◆ WHAT TO PRODUCE ◆
Across all the entries, tally the lines holding the word "AliSobih", and give the number by itself.

◆ SOURCE RECORDS ◆
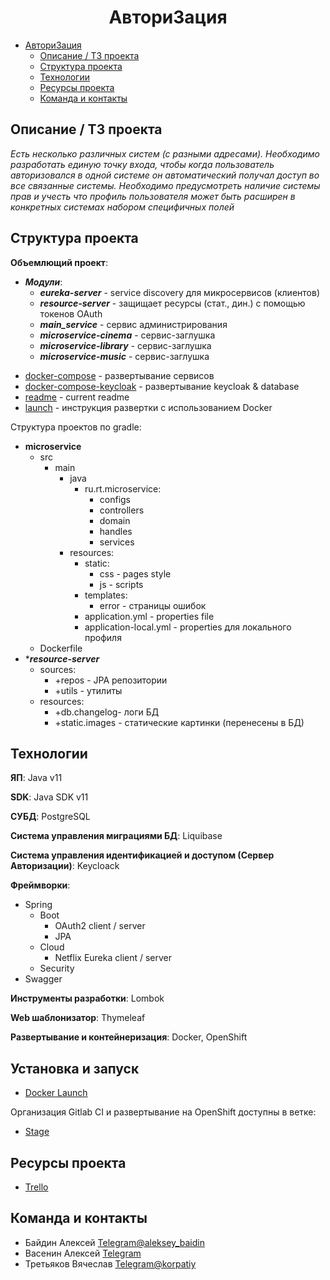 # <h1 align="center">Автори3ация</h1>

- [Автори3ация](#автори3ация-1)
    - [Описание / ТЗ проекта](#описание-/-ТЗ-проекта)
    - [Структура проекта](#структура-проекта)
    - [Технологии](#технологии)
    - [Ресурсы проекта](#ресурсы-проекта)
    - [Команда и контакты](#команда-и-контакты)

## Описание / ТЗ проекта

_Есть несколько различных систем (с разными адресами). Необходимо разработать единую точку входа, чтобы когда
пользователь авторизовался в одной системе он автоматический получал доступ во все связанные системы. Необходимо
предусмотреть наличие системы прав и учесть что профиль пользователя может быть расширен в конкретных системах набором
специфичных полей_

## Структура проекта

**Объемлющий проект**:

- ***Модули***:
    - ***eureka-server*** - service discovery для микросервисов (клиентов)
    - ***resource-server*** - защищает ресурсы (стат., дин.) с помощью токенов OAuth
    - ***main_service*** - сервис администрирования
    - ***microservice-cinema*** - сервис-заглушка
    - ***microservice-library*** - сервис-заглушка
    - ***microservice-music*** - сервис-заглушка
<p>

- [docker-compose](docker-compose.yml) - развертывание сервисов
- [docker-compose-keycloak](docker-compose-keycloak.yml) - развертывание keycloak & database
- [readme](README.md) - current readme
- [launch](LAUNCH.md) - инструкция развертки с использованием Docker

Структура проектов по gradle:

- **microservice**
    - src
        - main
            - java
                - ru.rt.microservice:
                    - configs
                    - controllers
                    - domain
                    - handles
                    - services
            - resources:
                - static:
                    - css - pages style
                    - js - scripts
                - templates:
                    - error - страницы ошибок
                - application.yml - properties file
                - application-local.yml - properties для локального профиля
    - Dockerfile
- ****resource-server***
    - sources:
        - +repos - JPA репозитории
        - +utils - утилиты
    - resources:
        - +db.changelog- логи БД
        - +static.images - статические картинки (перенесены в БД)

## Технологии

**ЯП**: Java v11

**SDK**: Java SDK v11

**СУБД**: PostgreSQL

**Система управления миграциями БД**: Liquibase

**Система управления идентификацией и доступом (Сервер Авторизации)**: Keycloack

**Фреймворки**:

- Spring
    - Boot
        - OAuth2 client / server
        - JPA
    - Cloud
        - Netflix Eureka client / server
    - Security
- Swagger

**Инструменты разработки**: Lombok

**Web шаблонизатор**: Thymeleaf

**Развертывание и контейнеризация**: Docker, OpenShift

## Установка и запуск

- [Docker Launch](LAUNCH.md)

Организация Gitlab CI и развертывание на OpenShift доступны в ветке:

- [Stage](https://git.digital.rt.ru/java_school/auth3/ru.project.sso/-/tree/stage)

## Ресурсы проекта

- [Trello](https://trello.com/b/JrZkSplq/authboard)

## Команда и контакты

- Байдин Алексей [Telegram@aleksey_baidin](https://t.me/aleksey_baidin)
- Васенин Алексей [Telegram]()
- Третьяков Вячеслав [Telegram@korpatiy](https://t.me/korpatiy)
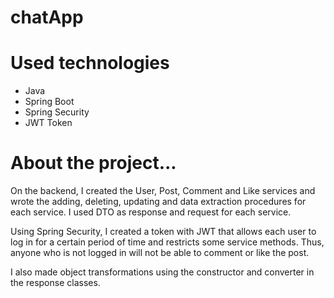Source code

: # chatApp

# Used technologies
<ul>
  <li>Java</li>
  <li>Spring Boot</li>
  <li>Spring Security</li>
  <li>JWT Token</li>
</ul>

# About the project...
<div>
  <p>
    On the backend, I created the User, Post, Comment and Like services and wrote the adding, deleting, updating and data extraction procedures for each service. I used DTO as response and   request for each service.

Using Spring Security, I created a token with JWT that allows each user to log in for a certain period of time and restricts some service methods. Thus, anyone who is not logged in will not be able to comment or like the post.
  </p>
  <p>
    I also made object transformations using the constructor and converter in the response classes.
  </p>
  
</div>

* * *

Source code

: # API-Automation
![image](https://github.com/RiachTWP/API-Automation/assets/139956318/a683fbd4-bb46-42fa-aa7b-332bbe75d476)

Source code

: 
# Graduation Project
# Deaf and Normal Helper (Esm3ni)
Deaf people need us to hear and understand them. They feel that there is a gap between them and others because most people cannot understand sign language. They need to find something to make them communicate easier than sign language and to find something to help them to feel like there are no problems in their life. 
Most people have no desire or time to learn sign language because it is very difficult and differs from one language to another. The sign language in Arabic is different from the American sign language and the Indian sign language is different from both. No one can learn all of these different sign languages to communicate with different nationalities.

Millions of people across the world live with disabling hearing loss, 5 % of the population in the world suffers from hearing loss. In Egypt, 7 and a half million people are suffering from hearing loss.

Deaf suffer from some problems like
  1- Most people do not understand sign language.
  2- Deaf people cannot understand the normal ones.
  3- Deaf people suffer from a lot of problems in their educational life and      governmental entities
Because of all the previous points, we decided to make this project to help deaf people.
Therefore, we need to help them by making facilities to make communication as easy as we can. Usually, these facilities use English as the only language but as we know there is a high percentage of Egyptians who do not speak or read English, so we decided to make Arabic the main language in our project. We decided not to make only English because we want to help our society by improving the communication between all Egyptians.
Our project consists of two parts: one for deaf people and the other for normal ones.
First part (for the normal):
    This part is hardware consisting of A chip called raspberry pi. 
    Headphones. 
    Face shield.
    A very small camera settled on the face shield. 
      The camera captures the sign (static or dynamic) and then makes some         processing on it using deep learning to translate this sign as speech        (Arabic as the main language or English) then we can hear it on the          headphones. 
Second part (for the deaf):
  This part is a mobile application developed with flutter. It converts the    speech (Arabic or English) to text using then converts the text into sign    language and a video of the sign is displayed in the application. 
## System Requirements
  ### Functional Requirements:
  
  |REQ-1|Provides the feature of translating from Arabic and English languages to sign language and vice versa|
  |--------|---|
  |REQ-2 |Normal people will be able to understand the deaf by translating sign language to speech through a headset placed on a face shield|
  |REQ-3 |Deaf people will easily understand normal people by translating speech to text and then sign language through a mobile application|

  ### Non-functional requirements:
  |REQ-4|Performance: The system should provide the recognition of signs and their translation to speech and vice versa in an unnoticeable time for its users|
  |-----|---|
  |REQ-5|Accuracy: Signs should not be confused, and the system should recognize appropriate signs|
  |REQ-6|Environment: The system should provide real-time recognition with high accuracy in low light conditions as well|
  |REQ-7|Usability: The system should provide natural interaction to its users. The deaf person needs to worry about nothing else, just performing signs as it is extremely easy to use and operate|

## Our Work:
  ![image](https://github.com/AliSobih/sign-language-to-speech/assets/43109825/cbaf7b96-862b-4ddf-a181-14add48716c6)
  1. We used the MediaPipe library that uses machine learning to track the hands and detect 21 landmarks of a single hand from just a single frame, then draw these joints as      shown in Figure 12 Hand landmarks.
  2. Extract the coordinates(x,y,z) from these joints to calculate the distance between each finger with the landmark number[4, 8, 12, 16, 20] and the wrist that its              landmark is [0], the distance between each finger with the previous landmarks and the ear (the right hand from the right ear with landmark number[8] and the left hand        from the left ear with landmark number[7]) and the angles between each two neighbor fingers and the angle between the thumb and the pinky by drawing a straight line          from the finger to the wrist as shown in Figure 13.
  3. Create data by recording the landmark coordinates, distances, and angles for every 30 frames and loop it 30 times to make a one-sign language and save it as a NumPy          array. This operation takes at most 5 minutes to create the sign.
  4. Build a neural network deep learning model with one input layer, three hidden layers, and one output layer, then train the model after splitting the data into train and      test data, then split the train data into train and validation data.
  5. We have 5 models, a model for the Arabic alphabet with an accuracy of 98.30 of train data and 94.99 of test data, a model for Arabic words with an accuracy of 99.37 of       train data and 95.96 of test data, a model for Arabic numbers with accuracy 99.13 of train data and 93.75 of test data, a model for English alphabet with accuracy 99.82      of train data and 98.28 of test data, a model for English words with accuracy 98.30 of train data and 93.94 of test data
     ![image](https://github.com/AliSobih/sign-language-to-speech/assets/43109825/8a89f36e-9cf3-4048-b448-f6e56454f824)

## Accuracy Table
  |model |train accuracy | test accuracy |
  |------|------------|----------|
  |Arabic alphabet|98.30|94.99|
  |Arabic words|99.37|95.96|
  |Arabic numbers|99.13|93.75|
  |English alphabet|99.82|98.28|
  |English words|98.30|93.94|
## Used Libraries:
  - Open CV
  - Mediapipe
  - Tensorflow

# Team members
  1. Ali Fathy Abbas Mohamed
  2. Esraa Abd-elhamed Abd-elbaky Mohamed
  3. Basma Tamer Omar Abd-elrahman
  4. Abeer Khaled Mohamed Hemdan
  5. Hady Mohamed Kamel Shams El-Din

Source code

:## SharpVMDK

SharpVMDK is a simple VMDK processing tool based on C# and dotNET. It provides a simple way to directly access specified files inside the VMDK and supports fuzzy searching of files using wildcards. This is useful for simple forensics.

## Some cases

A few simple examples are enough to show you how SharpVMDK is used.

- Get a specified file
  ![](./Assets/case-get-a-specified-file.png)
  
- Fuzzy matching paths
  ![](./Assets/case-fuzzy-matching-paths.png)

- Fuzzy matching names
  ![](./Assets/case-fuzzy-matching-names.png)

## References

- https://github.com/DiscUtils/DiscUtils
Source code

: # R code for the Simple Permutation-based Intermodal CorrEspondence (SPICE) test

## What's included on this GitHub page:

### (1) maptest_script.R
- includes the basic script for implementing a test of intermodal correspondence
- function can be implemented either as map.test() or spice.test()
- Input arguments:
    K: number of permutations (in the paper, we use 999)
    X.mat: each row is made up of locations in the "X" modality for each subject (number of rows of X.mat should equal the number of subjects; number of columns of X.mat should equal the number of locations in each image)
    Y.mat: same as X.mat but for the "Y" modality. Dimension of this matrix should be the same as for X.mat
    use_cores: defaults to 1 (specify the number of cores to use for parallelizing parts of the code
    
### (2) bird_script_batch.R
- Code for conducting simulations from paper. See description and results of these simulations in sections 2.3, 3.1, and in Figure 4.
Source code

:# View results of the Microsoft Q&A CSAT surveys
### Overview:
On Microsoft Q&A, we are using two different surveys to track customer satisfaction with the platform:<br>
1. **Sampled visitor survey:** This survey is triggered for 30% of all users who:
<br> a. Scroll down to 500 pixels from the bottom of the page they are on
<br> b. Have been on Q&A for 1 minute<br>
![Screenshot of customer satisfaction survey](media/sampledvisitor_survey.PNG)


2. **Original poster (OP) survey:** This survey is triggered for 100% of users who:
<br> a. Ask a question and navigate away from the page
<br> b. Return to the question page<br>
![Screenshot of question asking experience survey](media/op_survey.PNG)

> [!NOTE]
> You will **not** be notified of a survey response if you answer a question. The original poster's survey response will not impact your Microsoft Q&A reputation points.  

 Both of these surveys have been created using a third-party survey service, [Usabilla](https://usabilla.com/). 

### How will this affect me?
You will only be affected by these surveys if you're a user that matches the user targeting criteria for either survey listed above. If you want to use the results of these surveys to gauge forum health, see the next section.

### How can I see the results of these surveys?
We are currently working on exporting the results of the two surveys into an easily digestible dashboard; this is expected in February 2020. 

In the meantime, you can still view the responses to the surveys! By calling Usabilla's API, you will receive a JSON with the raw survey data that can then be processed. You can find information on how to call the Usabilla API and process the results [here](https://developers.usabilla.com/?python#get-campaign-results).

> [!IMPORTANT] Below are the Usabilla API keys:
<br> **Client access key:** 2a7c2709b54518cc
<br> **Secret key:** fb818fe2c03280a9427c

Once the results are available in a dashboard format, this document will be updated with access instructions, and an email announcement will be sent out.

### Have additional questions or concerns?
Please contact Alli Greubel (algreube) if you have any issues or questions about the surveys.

* * *

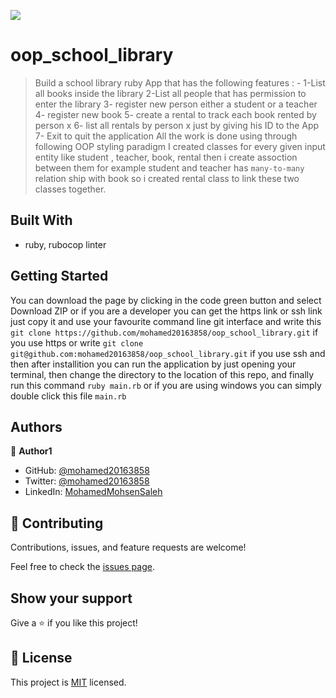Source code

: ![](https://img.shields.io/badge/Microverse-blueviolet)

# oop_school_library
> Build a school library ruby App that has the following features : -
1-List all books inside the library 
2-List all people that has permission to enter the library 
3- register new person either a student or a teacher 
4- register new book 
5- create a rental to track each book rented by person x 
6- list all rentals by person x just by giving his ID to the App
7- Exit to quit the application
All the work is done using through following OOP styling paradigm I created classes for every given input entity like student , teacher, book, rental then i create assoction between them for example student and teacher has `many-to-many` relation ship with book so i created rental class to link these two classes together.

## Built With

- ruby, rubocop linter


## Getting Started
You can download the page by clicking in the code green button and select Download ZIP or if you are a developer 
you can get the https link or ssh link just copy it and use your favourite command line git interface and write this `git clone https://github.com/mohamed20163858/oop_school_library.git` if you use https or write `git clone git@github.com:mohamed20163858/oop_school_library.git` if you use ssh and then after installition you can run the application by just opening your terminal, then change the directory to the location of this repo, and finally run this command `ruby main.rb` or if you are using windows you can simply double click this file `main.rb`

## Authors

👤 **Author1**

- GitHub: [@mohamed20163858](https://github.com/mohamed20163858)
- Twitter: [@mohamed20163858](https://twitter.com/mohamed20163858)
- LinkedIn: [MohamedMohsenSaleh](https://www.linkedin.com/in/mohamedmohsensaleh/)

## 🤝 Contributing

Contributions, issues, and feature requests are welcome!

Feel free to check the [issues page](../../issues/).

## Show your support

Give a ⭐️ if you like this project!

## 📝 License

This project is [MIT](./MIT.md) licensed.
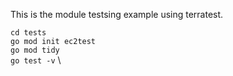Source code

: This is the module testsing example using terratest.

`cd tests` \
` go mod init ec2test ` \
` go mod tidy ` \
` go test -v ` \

◆ EXERCISE OUTPUT ◆
2